Nigerians being what they are agitative and speculative went to town some decrying the policy as the last straw that would break the back of our fragile economy, others extolled the policy as the best and boldest steps ever taken towards the revamping of the ailing economy. These divergent views of the financial experts both in the academic and in the Banking sector about the likely impact of the interest rate deregulation motivated me to appraise the impact of the deregulation on commercial banking operation. Notable among those who bemoaned the deregulation of interest rate was Abiodum (1987). According to him, Deregulation a fragile economy like ours will have the overall effect of dampening it since the high interest rate will cause slow down investment as borrowing will be curtailed. But this view was opposed by Iklude (1987) 2. he was of the view that “interest rate deregulation will not only bring relief to the financially repressed economy but will ensure a real return on deposit which has over the year been negative. What these argument boiled down to was that interest rate deregulation would lead to efficient allocation of financial market resources because interest rate will now reflect relative scarcity and relative efficiency in different uses.
According to Abraham Nwankwo (1987) 3 “Bigger banks will price small ones out at the market by lending cheep to customers and paying them interest rate on their deposits”. It is in the light of the controversies that accompanied the interest rate deregulation that prompted the deregulation on commercial Bank lending operation.
STATEMENT OF THE PROBLEM
Interest Rate deregulation, like other stringent economy measured by the present administration has far reaching consequences on the nation’s banking industry and on the borrowing public. Commercial banks that had lent huge sums of money before the deregulation of interest rate were in stormy water making their customers repay their loans at the new rate. The borrowing public complained that their banks had without prior notice unleashed high interest rate on them. They were at daggers drawn as the measure created had blood between the banks and their customers. The interest rate deregulation with its attendant high interest payable on loan and advances terribly limited the borrower’s quest for loan/advances since it was impossible for most of them to get inflationary adjusted rate of return on their borrowed fund-this has remained elusive for many borrowers. Inspite of the deregulation, customers complain that commercial Banks pay very little interest rate for example on savings and charge borrowers/customers more than twice what they pay them on their savings accounts. This they complained was unfair as the return became negative when adjusted with the rate of inflation.

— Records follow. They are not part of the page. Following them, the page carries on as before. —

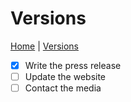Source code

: # Versions

[Home](README.md) | [Versions](VERSIONS.md)

- [x] Write the press release
- [ ] Update the website
- [ ] Contact the media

The general public also complained that banks (especially commercial and merchant Banks) have been posting huge profit after tax inspite of the bitting effect of the economy. The bank’s credit ceiling was partly responsible for the state of the affairs, invoking economic Aloxim that the constant liquidity mop up on the banking sector by the apex financial institution was also responsible saying, the more illiquid a bank is, the more profitable it becomes”.
A performance appraisal of the impact of the deregulation is long over due at least to shade light on the above controversies surrounding the policy three years after its introduction, thereafter, the problems are hereunder stated in question as follows:
(i) Did commercial bank’s loans and advances deteriorate during the deregulation of interest rate?
(ii) Did depositors react favourably by increasing the volume of their deposit after the deregulation?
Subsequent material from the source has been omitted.